I am new to JavaScript promises. I am trying the following code:
async function handlePromises() {
var promise1 = new Promise((resolve, reject) => {
console.log(`Creating promise1 object at ${new Date(Date.now()).toISOString()}`);
setTimeout(() => {
resolve(`Promise 1 resolved after 10 seconds at ${new Date(Date.now()).toISOString()}`);
}, 10000);
});
let promise2 = new Promise((resolve, reject) => {
console.log(`Creating promise2 object at ${new Date(Date.now()).toISOString()}`);
setTimeout(() => {
resolve(`Promise 2 resolved after 5 seconds at ${new Date(Date.now()).toISOString()}`);
}, 5000);
});
let promise3 = new Promise((resolve, reject) => {
console.log(`Creating promise3 object at ${new Date(Date.now()).toISOString()}`);
setTimeout(() => {
resolve(`Promise 3 resolved after 3 seconds at ${new Date(Date.now()).toISOString()}`);
}, 3000);
});
let promise4 = new Promise((resolve, reject) => {
console.log(`Creating promise4 object at ${new Date(Date.now()).toISOString()}`);
setTimeout(() => {
resolve(`Promise 4 resolved after 4 seconds at ${new Date(Date.now()).toISOString()}`);
}, 4000);
});
return Promise.all([promise1, promise2, promise3, promise4]);
}
handlePromises();
Now I am trying to call the above function from the call of the following function:
async function handlePromisesUsingAsync() {
let getPromisesArray = handlePromises();
getPromisesArray.then((value) => console.log(value));
}
This call prints the output as expected :
But when I change the handlePromisesUsingAsync method definition to the following code(notice the addition of await keyword):
async function handlePromisesUsingAsync() {
let getPromisesArray = await handlePromises();
getPromisesArray.then((value) => console.log(value));
}
I get the following error:
Why is this so? Isn't the SAME function returning the SAME fulfilled Promise in both the calls?
CodePudding user response:
await
will wait for the then-able on its right side to resolve, and then the whole expression will evaluate to that resolved value.
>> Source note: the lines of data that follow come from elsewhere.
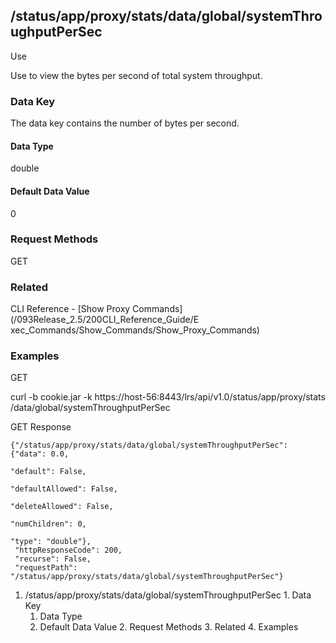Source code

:## /status/app/proxy/stats/data/global/systemThroughputPerSec

Use

Use to view the bytes per second of total system throughput.

### Data Key

The data key contains the number of bytes per second.

#### Data Type

double

#### Default Data Value

0

### Request Methods

GET

### Related

CLI Reference - [Show Proxy Commands](/093Release_2.5/200CLI_Reference_Guide/E
xec_Commands/Show_Commands/Show_Proxy_Commands)

### Examples

GET

curl -b cookie.jar -k https://host-56:8443/lrs/api/v1.0/status/app/proxy/stats
/data/global/systemThroughputPerSec

GET Response

    
    {"/status/app/proxy/stats/data/global/systemThroughputPerSec": {"data": 0.0,
                                                                     "default": False,
                                                                     "defaultAllowed": False,
                                                                     "deleteAllowed": False,
                                                                     "numChildren": 0,
                                                                     "type": "double"},
     "httpResponseCode": 200,
     "recurse": False,
     "requestPath": "/status/app/proxy/stats/data/global/systemThroughputPerSec"}
    

  1. /status/app/proxy/stats/data/global/systemThroughputPerSec
    1. Data Key
      1. Data Type
      2. Default Data Value
    2. Request Methods
    3. Related
    4. Examples

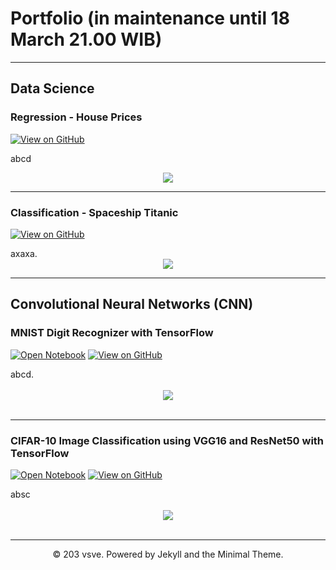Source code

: # Portfolio (in maintenance until 18 March 21.00 WIB)
---
## Data Science

### Regression - House Prices

[![View on GitHub](https://img.shields.io/badge/GitHub-View_on_GitHub-blue?logo=GitHub)](https://github.com/rifqiazhari/Portfolios/blob/main/Regression%20-%20House%20Prices.ipynb)

abcd

<center><img src="images/nlp.png"/></center>

---
### Classification - Spaceship Titanic

[![View on GitHub](https://img.shields.io/badge/GitHub-View_on_GitHub-blue?logo=GitHub)](https://github.com/rifqiazhari/Portfolios/blob/main/Classification%20-%20Spaceship%20Titanic.ipynb)

<div style="text-align: justify">axaxa.</div>

<center><img src="images/BERT-classification.png"/></center>

---
## Convolutional Neural Networks (CNN)

### MNIST Digit Recognizer with TensorFlow

[![Open Notebook](https://img.shields.io/badge/Jupyter-Open_Notebook-blue?logo=Jupyter)](ss.ipynb)
[![View on GitHub](https://img.shields.io/badge/GitHub-View_on_GitHub-blue?logo=GitHub)](scsction)

<div style="text-align: justify">abcd.</div>
<br>
<center><img src="images/credit-risk-webapp.png"/></center>
<br>

---
### CIFAR-10 Image Classification using VGG16 and ResNet50 with TensorFlow

[![Open Notebook](https://img.shields.io/badge/Jupyter-Open_Notebook-green?logo=Jupyter)](ccc.html)
[![View on GitHub](https://img.shields.io/badge/GitHub-View_on_GitHub-green?logo=GitHub)]()

<div style="text-align: justify">absc</div>
<br>
<center><img src="images/ames-house-price.jpg"/></center>
<br>

---
<center>© 203 vsve. Powered by Jekyll and the Minimal Theme.</center>

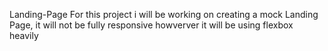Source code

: Landing-Page
For this project i will be working on creating a mock Landing Page, it will not be fully responsive howverver it will be using flexbox heavily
For example
(async () => {
const containsTwo = await Promise.resolve(2);
console.log(containsTwo);
})();
containsTwo
is not a Promise - it's the resolved value that the await
section extracted from the Promise.resolve
. containsTwo
is just a plain number.
Similarly, if you do
let getPromisesArray = await handlePromises();
getPromisesArray
is no longer an array of Promises, but an array of resolve values, since you await
ed the Promise.all
call.
When going through code, you can think of await
as turning Promises into what they resolve to, without leaving the Promises behind (unless something else already has a reference to the created Promise).